The outlook for New Jersey Businesses is optimistic. The New Jersey Business & Industry Association‘s 57 Annual Business Outlook Survey shows it’s members are positive about their prospects for the third year in a row. President and CEO Michelle Siekerka spoke with NJTV News Anchor Mary Alice Williams about the outlook for next year.
Williams: What defines a positive sales outlook for 2016?
Siekerka: It’s when our businesses tell us that they’re anticipating increased profits, revenues, sales and that they’re looking to increase wages next year as well.
Williams: I want to get to wages in a minute, but are hiring trends up from last year?
Siekerka: They are consistent from last year, so year over year they’re pretty consistent.
Williams: How many businesses plan to give pay raises?
Siekerka: Well, 65 percent of the businesses surveyed said they would be giving pay raises in 2016. The average rate of wage increase is about 3 percent.
Williams: What accounts for employers looking to increase wages? Why would they want to do that?
Siekerka: They’re seeing an increase in profit and sales and as a result they’re reinvesting in their companies. When they do that they reinvest in their employees as well.
Williams: The rising cost of health benefits are consistently the biggest challenge for businesses statewide. How many businesses expect their health benefit costs to increase, and why?
Siekerka: Over 60 percent of businesses say they anticipate that the cost of health care will increase. Of that, they think it will be about six percent next year.
Williams: 62 percent of businesses said if they were to expand their businesses it would be outside of New Jersey. How significant is that as an indicator for the state’s economy?
Siekerka: We asked those particular questions this year mostly to get a gauge on long term planning for our businesses. That was one of those questions. Unfortunately, while in the short term businesses are optimistic, they’re very cautious as they look longer term. That’s one of those indications Mary Alice, is about if you’re going to expand your business in the future, our businesses are saying they’re going to do it outside the state of New Jersey. We need to pay attention to that message and do something about it.
Williams: What’s chasing them out of the state?
Siekerka: Cost of doing business, number one. Overall what we mean by that is taxes, mandates, regulatory burdens, businesses are feeling it. They feel that they can control it in the short term, but when they look out for longer term prospects for their business they’re not feeling that optimistic.
Williams: One thing we hear a lot is the double death tax — the state and inheritance taxes that affect their businesses. How does that affect businesses bottom line?
Siekerka: It does. 67 percent of our businesses say that they take a state inheritance tax into consideration when they’re doing their long term business planning. So think about it, in the state of New Jersey we are a foundation of small business.
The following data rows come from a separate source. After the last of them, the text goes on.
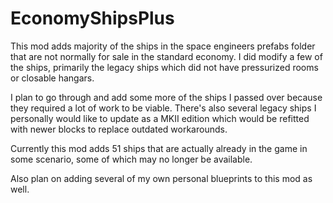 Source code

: # EconomyShipsPlus
This mod adds majority of the ships in the space engineers prefabs folder that are not normally for sale in the standard economy. I did modify a few of the ships, primarily the legacy ships which did not have pressurized rooms or closable hangars.

I plan to go through and add some more of the ships I passed over because they required a lot of work to be viable. There's also several legacy ships I personally would like to update as a MKII edition which would be refitted with newer blocks to replace outdated workarounds.

Currently this mod adds 51 ships that are actually already in the game in some scenario, some of which may no longer be available.

Also plan on adding several of my own personal blueprints to this mod as well.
Of that we have many generational business, that’s family owned business, so when you do your succession planning you’re doing your business planning.
Williams: Is there any movement in Trenton to abolish these so called double death taxes? Governor Christie said back in September he was open to increasing the gas tax in exchange for addressing the estate and inheritance taxes. Do you think that’s going to happen?
Siekerka: There’s a lot of talk about both the gas tax, as well as the state and inheritance taxes. We are an advocate for relief on the state and inheritance tax. It’s time that we start bringing relief to those dual death taxes. As you note, we are an extreme outlier. The only state in the country with both and this is driving business decision making, so we need to pay attention to that.
Williams: The business outlook is overall positive for a third year in a row. Does this mean we’re past the effects of the great recession. The state had lagged behind the rest of the country in recovering from that.
Siekerka: Yes. New Jersey businesses are reporting that the recession is in our review mirror, and we look optimistic for the future.
Williams: What do you see ahead in terms of this Christmas shopping season? I know that small businesses don’t have that same critical need to have to make in it in December the way other businesses do, but what are they forecasting?
Siekerka: We were forecasting that it would be a strong holiday season. We were out there promoting small business Saturday, and we hope that folks went out and supported their community businesses. We made sure that we got out there to remind folks of the importance of supporting their community, and we hope that that continues throughout the holiday season.